- **Problem**
Below are the records. Gather each line that holds "operand".

- **Data extracts**

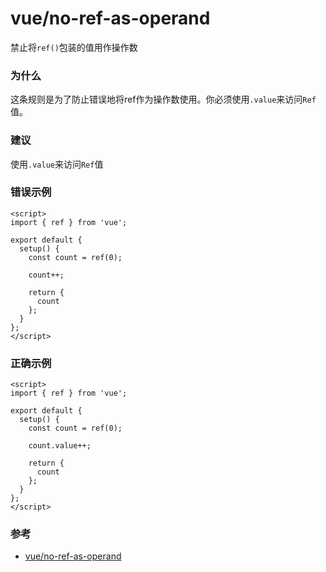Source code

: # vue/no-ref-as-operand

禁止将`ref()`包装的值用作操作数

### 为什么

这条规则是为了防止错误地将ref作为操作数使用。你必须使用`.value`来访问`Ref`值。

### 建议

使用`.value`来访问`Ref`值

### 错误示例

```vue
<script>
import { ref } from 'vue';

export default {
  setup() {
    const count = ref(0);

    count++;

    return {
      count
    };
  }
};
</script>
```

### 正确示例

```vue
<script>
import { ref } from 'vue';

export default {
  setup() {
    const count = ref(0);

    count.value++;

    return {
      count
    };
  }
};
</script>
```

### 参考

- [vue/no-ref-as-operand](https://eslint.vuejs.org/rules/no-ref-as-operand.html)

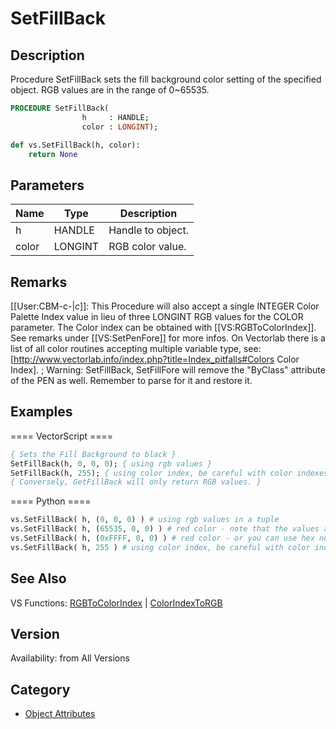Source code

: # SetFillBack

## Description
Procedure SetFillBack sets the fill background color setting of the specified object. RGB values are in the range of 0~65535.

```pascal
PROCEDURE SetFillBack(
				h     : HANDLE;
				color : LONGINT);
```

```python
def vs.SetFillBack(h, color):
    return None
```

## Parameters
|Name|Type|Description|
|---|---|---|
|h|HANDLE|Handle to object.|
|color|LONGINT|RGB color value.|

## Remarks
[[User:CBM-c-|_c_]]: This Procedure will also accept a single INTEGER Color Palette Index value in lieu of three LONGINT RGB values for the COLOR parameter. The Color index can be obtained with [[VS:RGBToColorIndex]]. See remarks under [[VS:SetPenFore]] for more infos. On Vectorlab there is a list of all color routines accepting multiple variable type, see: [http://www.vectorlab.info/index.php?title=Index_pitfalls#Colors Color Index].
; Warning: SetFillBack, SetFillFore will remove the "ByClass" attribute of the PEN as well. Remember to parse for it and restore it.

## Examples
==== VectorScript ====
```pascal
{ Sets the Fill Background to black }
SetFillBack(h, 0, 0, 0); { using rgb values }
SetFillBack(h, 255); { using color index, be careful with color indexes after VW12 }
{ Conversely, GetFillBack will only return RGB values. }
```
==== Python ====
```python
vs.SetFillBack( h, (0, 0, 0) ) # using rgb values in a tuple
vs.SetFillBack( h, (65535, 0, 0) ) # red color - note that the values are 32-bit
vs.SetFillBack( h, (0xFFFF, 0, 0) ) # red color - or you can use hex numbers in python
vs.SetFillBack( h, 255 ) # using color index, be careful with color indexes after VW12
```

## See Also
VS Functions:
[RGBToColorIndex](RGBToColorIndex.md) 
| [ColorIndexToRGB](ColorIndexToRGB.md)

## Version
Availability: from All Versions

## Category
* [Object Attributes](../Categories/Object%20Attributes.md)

- **Exercise response**
: # vue/no-ref-as-operand
- [vue/no-ref-as-operand](https://eslint.vuejs.org/rules/no-ref-as-operand.html)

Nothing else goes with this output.